Can be done in O(n) using Ukkonen's algorithm (implementation not provided but you can look it up).

tree.Append(c) = append character c to the search space. searcher.Append(c) = tries to append character c to the search. searcher.Truncate() = removes the first character from the search.

The suffix links allow to Truncate the search in O(1) and the online property of this algorithm/suffix tree allows the string to be built step by step so we don't have to deal with matching a substring that is not yet fully available.

The main goal is to construct as much as possible of the string using as little search space as possible. When it is no longer possible to extend the search with the upcoming character in the string, we extend the search space by 1 character, remove the first character from the search (because it is now part of the search space) and try to match the upcoming character again.
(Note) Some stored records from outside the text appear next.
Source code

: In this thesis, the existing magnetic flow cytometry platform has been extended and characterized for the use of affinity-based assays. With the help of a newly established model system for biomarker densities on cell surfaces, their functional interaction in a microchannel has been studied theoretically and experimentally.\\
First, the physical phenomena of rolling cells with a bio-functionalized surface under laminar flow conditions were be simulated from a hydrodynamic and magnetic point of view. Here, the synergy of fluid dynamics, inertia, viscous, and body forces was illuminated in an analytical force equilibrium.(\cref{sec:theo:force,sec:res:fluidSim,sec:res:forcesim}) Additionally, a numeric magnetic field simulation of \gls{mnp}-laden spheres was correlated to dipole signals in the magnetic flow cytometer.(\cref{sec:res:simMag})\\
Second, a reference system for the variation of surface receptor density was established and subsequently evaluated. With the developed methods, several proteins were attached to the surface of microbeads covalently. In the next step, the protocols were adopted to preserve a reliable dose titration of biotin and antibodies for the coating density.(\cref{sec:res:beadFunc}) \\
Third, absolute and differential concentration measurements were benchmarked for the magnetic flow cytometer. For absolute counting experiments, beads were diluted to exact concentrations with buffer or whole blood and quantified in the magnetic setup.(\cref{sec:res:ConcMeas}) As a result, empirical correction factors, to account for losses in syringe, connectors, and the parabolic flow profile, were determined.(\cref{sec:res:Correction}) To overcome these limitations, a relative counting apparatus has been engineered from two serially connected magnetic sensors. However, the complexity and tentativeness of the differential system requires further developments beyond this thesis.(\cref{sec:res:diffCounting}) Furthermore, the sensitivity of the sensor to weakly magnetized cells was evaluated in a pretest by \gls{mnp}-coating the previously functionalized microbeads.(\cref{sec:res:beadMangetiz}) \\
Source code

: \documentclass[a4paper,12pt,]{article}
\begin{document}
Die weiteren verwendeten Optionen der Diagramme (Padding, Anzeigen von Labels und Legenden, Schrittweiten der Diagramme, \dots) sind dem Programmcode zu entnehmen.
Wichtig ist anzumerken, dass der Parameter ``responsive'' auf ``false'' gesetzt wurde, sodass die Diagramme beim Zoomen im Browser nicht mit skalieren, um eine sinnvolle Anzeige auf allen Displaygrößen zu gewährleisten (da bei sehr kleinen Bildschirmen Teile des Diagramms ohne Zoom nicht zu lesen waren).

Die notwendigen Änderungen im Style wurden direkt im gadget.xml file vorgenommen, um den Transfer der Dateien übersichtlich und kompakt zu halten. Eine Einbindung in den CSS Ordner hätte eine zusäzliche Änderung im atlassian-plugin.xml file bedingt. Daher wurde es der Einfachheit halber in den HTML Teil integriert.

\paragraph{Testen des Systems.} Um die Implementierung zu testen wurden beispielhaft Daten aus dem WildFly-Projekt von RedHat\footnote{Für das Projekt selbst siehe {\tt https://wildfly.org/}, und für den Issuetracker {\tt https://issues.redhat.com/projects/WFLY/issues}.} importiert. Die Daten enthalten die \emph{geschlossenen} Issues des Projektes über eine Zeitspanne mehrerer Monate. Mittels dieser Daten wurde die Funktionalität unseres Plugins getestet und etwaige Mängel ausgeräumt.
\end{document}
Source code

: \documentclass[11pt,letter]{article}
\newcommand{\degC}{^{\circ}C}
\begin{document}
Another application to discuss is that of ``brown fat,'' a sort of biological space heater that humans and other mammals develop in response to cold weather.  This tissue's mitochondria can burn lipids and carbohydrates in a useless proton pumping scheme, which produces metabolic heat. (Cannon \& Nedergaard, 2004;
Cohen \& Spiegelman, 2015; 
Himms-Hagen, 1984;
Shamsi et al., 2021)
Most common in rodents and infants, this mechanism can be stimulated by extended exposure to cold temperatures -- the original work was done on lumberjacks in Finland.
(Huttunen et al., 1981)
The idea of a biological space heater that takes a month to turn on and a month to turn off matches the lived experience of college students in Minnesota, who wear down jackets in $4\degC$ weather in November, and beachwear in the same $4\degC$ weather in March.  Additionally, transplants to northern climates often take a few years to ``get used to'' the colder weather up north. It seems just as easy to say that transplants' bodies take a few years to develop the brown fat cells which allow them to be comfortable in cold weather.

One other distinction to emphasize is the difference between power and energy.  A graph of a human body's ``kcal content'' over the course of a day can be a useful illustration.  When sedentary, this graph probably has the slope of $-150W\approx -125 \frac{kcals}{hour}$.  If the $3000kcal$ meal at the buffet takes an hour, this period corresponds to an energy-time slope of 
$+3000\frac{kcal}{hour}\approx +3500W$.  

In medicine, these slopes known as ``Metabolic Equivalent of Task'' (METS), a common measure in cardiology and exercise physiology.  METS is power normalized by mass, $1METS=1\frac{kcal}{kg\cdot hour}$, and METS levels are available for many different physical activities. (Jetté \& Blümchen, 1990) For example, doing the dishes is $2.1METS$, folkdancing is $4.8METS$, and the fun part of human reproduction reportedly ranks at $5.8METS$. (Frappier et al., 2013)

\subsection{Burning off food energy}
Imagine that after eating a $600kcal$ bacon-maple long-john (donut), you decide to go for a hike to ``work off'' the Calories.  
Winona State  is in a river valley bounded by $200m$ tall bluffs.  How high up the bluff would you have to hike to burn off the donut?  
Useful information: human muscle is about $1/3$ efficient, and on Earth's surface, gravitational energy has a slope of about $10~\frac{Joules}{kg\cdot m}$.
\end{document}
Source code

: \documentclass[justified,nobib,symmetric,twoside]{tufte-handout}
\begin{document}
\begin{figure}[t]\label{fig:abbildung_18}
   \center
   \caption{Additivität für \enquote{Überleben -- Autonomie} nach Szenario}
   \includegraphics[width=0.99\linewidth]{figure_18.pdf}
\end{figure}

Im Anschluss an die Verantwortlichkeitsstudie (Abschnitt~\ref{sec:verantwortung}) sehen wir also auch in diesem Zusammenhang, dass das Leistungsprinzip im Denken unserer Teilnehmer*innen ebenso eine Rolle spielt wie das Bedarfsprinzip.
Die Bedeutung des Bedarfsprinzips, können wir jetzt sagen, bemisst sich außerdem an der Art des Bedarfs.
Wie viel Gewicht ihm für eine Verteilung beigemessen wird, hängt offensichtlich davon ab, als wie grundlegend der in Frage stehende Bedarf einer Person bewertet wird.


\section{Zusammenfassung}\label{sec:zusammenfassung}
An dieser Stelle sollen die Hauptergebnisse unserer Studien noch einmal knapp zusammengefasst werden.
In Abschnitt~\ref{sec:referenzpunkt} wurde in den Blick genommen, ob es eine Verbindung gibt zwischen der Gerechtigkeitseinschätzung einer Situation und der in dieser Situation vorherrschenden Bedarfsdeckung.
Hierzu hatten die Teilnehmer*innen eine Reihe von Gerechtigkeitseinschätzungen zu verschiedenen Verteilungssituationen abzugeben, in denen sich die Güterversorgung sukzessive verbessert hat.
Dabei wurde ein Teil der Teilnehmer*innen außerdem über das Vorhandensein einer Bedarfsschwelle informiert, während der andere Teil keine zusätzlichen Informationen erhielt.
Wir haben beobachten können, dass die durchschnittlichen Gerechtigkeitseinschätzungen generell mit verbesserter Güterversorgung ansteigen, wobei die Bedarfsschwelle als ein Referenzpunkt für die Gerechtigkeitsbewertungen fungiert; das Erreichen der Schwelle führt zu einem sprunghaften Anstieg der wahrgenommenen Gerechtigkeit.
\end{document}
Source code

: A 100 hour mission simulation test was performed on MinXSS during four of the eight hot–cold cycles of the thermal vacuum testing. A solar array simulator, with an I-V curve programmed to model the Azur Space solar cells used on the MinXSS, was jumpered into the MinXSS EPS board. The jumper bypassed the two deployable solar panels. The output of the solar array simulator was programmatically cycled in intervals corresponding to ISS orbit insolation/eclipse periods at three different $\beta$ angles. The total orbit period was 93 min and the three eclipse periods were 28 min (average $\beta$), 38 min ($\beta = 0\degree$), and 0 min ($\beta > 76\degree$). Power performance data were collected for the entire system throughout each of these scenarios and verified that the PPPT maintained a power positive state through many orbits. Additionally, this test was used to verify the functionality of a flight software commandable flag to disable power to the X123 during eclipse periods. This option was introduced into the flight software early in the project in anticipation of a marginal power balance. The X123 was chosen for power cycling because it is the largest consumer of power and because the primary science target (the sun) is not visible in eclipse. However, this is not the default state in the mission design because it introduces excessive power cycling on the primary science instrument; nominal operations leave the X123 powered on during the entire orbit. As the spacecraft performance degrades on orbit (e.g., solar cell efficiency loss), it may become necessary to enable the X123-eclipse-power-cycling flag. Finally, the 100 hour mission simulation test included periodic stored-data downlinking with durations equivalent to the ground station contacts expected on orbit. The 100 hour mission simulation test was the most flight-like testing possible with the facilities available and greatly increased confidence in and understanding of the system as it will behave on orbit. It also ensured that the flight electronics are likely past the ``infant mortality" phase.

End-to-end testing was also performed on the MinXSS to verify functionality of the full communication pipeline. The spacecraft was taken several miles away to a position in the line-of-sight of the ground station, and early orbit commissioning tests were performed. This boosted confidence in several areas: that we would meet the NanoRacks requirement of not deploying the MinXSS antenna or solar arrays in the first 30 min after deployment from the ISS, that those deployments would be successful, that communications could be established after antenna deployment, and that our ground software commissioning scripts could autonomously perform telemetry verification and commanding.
Repeat until the upcoming character can be matched or the search space can no longer be extended (i.e. when it would include the upcoming character).

private static int Solve(int a, int b, string s) {
    var dp = new int[s.Length + 1];
    var available = 0;
    var tree = new Ukkonen();
    var searcher = tree.Search();

    for (var i = 0; i < s.Length; ++i) {
        bool notFound;

        while ((notFound = !searcher.Append(s[i])) && available < i) {
            tree.Append(s[available++]);
            searcher.Truncate();
        }

        dp[i + 1] = Math.Min(dp[i] + a, dp[available] + b);

        if (notFound) {
            tree.Append(s[available++]);
        }
    }

    return dp[s.Length];
}